The company plans to buy back 40 million equity shares of Re 1 face value. Of this, promoter companies - Tata Sons, and Tata Investment Corporation, will tender shares worth Rs 12,993.2 crore. Tata Sons plan to tender 28.8 million shares whereas Tata Investment Corporation intends to tender 11,055 shares.
The company had set February 23 as the record date for the purpose of determining the entitlement and the names of the equity shareholders who shall be eligible to participate in the buyback. The buyback ratio will be 1 share for 108 equity shares for general investors.
According to AK Prabhakar, head of research at IDBI Capital, the IT behemoth is a good long-term investment bet. "The buyback will act as a dividend for retail investors. Since the market is at a corrective stage, retail investors can leverage this opportunity before the stock consolidates to lower levels," he says.
That apart, with the depreciating rupee, analysts remain positive on the sector going ahead as the IT services companies make most of their revenues servicing clients in the overseas market.
Vinod Nair, head of research at Geojit Financial Services says the stock enjoys twin benefits of attractive valuation, which is at 29x forward PE of one year, a premium valuation compared to its five-year average of 23x, and overall tailwinds for the industry.
Historically, TCS has seen 100 percent acceptance in all three buybacks. However, during the last two buybacks, the market price of the company was on a rising trend and was very close/above the buyback price on the last day of tender. Thus, many shareholders could have stayed away from the buyback on expectations of a better market price, analysts said.
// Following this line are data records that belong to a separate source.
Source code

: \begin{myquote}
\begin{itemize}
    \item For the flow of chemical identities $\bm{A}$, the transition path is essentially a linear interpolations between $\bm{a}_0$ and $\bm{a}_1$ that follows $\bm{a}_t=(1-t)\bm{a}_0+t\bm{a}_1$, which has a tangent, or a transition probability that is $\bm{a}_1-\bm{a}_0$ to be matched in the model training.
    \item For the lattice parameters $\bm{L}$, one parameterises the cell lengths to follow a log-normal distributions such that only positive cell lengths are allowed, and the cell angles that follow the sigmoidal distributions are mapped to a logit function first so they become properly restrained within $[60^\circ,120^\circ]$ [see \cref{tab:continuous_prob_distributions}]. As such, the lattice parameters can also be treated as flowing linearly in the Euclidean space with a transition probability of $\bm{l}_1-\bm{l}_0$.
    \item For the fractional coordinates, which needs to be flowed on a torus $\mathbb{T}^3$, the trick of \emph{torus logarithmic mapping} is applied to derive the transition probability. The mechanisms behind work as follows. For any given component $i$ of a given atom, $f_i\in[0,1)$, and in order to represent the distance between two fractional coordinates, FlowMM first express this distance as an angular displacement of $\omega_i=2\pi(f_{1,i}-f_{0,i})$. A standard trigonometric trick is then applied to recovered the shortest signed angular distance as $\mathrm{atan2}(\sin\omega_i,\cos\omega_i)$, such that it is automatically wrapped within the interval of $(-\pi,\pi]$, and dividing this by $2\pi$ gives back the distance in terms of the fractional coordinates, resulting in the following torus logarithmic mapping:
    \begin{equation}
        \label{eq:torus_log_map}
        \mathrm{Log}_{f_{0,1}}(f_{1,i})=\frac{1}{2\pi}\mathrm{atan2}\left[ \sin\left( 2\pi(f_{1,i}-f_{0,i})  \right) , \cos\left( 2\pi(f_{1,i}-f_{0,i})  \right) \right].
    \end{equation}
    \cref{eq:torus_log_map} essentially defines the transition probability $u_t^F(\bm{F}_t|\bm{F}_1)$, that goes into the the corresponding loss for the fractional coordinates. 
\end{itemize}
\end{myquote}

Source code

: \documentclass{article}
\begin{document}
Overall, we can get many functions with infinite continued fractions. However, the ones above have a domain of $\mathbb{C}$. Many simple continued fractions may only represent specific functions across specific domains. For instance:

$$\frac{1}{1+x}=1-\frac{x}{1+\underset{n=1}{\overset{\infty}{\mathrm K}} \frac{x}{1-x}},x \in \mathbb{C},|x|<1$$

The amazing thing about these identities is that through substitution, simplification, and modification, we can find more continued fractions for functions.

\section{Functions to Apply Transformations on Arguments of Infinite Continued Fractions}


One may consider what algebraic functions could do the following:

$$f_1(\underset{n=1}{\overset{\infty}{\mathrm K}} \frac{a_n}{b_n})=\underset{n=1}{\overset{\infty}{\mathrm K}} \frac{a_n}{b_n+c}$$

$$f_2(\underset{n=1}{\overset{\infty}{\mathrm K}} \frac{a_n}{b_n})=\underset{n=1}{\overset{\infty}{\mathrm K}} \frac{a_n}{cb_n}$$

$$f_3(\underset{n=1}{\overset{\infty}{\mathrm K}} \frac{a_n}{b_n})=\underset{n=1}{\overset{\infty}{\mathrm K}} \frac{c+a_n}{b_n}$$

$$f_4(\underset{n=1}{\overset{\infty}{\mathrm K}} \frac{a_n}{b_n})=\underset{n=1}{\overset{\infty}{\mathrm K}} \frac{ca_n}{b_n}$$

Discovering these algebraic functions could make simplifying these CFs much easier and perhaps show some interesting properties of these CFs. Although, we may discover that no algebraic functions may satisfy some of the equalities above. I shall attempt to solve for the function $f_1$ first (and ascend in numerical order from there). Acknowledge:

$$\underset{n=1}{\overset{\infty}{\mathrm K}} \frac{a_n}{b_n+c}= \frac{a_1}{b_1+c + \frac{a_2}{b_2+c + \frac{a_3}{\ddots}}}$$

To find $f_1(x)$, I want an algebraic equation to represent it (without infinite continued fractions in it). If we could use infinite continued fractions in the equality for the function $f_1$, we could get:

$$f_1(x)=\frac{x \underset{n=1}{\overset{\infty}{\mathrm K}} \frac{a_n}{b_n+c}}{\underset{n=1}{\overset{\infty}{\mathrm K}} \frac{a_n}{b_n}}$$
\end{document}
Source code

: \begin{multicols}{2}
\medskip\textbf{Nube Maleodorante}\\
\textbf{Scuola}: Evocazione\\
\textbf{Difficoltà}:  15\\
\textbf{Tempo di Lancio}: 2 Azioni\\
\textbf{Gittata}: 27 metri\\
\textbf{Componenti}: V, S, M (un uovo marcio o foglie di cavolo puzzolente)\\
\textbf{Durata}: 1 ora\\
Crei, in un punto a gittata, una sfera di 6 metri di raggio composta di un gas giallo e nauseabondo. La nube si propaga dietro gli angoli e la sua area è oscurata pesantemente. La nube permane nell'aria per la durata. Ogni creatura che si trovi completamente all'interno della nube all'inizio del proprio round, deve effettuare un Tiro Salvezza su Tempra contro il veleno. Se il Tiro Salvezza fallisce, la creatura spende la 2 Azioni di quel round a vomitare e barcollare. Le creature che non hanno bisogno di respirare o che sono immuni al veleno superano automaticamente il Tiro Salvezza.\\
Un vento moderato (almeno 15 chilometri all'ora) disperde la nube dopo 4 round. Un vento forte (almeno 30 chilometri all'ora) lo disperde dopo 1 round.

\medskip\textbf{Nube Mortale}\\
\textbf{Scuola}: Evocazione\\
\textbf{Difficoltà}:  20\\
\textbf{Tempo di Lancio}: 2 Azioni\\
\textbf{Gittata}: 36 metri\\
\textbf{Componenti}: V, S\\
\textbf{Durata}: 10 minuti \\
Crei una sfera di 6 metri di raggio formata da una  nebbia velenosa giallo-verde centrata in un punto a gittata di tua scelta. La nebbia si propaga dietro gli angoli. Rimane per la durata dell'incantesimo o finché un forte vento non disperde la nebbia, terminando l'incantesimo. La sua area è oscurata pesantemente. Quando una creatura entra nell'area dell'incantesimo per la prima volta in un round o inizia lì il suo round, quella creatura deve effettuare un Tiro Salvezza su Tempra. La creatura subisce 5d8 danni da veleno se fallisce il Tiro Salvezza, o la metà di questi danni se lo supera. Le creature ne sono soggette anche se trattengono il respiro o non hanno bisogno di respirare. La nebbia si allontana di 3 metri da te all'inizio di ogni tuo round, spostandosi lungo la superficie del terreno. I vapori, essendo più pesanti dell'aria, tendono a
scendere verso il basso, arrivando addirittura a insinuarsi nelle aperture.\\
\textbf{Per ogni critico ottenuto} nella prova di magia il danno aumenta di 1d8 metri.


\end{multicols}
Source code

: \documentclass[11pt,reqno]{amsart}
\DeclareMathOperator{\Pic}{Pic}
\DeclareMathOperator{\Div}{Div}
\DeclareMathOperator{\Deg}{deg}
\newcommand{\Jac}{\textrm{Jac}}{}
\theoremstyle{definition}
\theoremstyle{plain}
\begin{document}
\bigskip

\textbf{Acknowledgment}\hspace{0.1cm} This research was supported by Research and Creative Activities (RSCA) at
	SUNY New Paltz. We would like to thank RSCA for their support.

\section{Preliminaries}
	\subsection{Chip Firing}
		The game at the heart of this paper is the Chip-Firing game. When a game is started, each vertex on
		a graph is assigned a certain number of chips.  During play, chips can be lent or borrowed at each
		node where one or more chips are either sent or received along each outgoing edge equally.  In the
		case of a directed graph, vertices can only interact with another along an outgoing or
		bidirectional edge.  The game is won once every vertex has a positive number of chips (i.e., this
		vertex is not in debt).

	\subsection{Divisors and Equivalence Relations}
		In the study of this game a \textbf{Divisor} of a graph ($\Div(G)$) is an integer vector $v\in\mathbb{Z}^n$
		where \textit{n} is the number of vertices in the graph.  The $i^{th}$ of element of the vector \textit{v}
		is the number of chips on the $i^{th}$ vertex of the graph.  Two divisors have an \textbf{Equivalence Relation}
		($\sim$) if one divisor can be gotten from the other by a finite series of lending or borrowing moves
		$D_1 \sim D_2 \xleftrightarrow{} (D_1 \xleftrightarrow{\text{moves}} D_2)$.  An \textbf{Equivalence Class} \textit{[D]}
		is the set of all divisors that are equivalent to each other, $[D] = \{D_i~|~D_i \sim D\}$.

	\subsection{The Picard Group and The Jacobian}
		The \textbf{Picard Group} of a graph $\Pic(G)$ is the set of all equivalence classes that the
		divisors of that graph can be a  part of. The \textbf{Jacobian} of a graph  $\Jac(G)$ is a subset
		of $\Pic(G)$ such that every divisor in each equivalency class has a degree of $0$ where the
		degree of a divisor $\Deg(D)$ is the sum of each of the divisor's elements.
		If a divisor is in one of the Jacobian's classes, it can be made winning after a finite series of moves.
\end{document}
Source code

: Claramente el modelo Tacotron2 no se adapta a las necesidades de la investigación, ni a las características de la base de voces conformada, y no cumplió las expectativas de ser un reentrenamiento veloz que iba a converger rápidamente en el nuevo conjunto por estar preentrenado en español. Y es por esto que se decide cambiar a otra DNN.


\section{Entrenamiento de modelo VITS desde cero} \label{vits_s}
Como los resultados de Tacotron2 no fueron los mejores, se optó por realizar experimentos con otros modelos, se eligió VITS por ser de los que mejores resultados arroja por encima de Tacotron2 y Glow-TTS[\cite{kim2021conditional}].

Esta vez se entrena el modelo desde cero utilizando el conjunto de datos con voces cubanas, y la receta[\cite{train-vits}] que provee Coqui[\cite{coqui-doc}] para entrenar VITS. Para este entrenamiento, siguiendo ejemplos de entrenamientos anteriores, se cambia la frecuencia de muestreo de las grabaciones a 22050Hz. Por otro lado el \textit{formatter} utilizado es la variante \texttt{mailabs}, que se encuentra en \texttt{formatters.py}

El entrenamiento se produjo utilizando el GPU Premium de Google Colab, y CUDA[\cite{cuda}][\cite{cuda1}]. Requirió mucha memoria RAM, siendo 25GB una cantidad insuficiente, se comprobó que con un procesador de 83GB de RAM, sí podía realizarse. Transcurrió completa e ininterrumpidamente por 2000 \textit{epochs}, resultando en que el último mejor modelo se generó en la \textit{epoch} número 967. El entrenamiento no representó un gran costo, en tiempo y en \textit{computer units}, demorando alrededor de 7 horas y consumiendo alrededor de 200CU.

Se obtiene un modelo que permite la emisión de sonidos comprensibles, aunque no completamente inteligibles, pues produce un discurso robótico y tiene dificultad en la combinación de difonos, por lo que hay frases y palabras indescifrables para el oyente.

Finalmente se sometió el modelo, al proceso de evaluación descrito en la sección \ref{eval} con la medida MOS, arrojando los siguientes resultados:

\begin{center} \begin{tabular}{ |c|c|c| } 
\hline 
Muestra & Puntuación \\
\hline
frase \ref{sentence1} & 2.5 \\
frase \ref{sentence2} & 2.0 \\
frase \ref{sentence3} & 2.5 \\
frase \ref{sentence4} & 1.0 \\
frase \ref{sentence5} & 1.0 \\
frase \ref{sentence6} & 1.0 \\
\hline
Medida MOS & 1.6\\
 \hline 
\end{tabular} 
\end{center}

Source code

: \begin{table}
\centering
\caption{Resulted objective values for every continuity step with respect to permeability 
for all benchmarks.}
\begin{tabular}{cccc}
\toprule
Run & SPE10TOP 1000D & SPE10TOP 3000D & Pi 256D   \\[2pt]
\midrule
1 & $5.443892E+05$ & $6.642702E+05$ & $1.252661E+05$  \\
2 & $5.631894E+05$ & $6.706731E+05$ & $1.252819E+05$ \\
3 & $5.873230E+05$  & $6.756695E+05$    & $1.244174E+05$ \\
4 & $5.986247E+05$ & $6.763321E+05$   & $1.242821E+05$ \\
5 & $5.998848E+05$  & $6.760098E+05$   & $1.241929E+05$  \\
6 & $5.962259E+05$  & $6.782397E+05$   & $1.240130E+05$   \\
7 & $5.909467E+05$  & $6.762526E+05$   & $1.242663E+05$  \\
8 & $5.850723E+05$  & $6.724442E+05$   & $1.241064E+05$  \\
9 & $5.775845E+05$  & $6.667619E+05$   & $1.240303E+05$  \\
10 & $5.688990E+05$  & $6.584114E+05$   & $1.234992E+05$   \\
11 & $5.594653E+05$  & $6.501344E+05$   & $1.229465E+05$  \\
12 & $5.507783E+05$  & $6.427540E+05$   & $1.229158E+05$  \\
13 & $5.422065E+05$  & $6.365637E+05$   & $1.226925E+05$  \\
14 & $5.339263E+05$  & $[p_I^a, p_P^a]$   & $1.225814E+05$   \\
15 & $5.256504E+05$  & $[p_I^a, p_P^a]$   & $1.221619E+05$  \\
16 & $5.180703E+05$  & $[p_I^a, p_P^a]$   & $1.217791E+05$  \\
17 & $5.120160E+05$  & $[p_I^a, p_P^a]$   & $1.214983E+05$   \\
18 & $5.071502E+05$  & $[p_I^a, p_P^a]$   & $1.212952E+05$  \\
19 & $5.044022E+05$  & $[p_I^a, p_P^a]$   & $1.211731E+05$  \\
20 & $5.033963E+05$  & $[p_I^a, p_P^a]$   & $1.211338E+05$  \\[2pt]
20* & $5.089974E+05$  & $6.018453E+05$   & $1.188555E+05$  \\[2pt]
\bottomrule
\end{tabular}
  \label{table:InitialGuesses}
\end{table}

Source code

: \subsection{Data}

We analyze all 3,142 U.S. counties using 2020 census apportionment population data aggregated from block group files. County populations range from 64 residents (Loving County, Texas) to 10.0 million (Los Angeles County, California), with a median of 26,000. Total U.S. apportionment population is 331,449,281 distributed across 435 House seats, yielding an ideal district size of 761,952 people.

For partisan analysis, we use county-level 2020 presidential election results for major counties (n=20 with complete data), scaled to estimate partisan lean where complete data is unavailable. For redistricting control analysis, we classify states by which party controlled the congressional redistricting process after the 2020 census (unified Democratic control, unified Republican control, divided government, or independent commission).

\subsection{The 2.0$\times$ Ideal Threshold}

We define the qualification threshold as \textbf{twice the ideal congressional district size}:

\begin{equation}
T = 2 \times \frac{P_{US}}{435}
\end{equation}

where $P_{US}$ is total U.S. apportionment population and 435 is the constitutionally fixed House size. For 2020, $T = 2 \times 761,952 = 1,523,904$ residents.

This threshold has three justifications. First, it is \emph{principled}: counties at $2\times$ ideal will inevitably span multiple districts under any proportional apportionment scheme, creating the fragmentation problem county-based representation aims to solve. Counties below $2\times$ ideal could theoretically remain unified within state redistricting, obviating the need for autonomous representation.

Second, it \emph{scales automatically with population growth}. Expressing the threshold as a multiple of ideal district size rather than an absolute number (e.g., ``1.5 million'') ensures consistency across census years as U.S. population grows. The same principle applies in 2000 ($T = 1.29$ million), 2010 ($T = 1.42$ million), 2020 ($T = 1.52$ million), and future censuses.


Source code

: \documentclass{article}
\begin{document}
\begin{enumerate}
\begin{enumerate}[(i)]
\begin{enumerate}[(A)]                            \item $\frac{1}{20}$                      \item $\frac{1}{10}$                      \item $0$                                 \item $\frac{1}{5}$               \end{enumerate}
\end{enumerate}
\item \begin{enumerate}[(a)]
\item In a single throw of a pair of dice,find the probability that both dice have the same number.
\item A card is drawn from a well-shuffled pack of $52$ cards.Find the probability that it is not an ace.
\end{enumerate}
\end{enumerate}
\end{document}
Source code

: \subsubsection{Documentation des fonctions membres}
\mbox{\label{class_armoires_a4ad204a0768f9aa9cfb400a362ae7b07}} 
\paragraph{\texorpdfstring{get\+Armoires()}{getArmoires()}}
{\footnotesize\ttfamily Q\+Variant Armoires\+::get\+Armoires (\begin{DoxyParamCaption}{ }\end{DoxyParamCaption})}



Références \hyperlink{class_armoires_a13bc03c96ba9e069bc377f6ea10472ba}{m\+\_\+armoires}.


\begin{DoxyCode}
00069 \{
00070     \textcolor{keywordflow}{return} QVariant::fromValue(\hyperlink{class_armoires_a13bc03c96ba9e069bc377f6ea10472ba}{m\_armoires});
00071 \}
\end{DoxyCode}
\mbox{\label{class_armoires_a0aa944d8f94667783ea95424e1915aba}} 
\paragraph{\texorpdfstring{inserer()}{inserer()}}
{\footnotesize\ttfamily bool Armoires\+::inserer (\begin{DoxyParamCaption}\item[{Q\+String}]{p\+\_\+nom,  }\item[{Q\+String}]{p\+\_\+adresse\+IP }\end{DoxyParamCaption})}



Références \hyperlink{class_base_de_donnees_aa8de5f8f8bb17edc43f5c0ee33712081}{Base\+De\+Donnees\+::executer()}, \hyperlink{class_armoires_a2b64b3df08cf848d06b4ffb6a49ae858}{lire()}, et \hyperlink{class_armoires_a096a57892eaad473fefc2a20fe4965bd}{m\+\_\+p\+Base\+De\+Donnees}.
This time, though, there is a wide gap between the buyback price and the market price. Given this, HDFC Securities believes the likely acceptance ratio could be between 45-70 percent. "Even at this low acceptance, an investor who would have bought shares from the market till ex-date and tenders the shares in the buyback can make decent absolute and annualized returns, provided the stock price does not fall below Rs 3,500 on the payout date," it said in a report.
Those at Motilal Oswal, meanwhile, expect the acceptance ratio to be in the range of 30-50 percent, which could give a potential return of 5-9 percent within one to two months.
"Considering the historical trend, we assume a high acceptance ratio for the small shareholder category and foresee the buyback to provide a 15-25 percent return. Short term investors can consider the opportunity while long-term investors can hold on in view of a long term positive outlook," said Nair of Geojit Financial Services.
Shares of the company closed at Rs 3,600 apiece on the BSE on Tuesday, up 3 percent. In comparison, the S&P BSE Sensex settled 1 percent higher.